その場で戦闘が始まる。ほかの精霊を使役しての不意打ちを試みるほどだ。これまで戦ったどの精霊よりも強い。骨喰があればどうということはないが、こうも逃げに徹されると時間がかかる。俺の突きはのらりくらりと躱される。


「でもまあ、逃げるだけじゃ勝てないけどな。」


俺は一瞬の不意を突き、腹に拳を突き、壁にぶつける。精霊はその場で倒れこんでしまった。


「ふふふ、やっぱり強いね。こうするしかないみたいだ。」


精霊がそう呟くと、辺りから地響きが聞こえてくる。まさかこれは…


「おい、それは流石にルール違反じゃないか?」


俺は咄嗟に反対側の壁、つまりこいつらが出て来た穴の方に逃げる。
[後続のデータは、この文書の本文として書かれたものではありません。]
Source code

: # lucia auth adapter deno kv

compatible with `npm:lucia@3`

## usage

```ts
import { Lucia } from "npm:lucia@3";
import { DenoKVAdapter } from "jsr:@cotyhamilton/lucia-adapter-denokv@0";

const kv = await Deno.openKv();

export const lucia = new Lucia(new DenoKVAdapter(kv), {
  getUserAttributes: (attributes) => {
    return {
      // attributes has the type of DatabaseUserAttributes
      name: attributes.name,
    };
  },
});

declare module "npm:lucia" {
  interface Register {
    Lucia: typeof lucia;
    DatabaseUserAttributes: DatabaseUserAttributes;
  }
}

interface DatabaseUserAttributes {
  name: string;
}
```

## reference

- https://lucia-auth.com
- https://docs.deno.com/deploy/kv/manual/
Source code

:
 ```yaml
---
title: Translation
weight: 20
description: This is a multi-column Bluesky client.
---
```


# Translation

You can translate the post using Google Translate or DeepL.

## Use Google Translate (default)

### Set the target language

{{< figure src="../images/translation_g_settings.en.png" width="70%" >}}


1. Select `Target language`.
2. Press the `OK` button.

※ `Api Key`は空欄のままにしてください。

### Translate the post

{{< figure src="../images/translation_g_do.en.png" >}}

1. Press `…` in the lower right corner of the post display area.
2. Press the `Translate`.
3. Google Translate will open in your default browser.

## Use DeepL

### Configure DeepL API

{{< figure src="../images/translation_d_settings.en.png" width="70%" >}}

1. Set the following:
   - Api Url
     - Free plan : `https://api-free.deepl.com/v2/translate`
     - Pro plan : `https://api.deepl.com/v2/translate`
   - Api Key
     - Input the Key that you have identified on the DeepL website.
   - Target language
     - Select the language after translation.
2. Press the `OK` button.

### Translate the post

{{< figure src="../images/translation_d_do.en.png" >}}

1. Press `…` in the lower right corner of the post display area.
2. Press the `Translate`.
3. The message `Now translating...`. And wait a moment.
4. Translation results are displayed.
もしかすればこれで…


「はは、逃げても無駄だよ。この周辺一帯が範囲だ。」


その直後、地面が大きく割れ、俺は安定感を失う。小迷宮(ミニ・ラビリンス)を壊すことで俺を落下死させようとしているのだろう。


「じゃあ、がんばってね。」


ヒョロヒョロの精霊がそう言って空中で見えなくなり、俺は一人になる。


「あ~、やっぱこうなっちゃうか。」


俺は体勢を整えながら、しぶしぶ解決策を講じ始めた。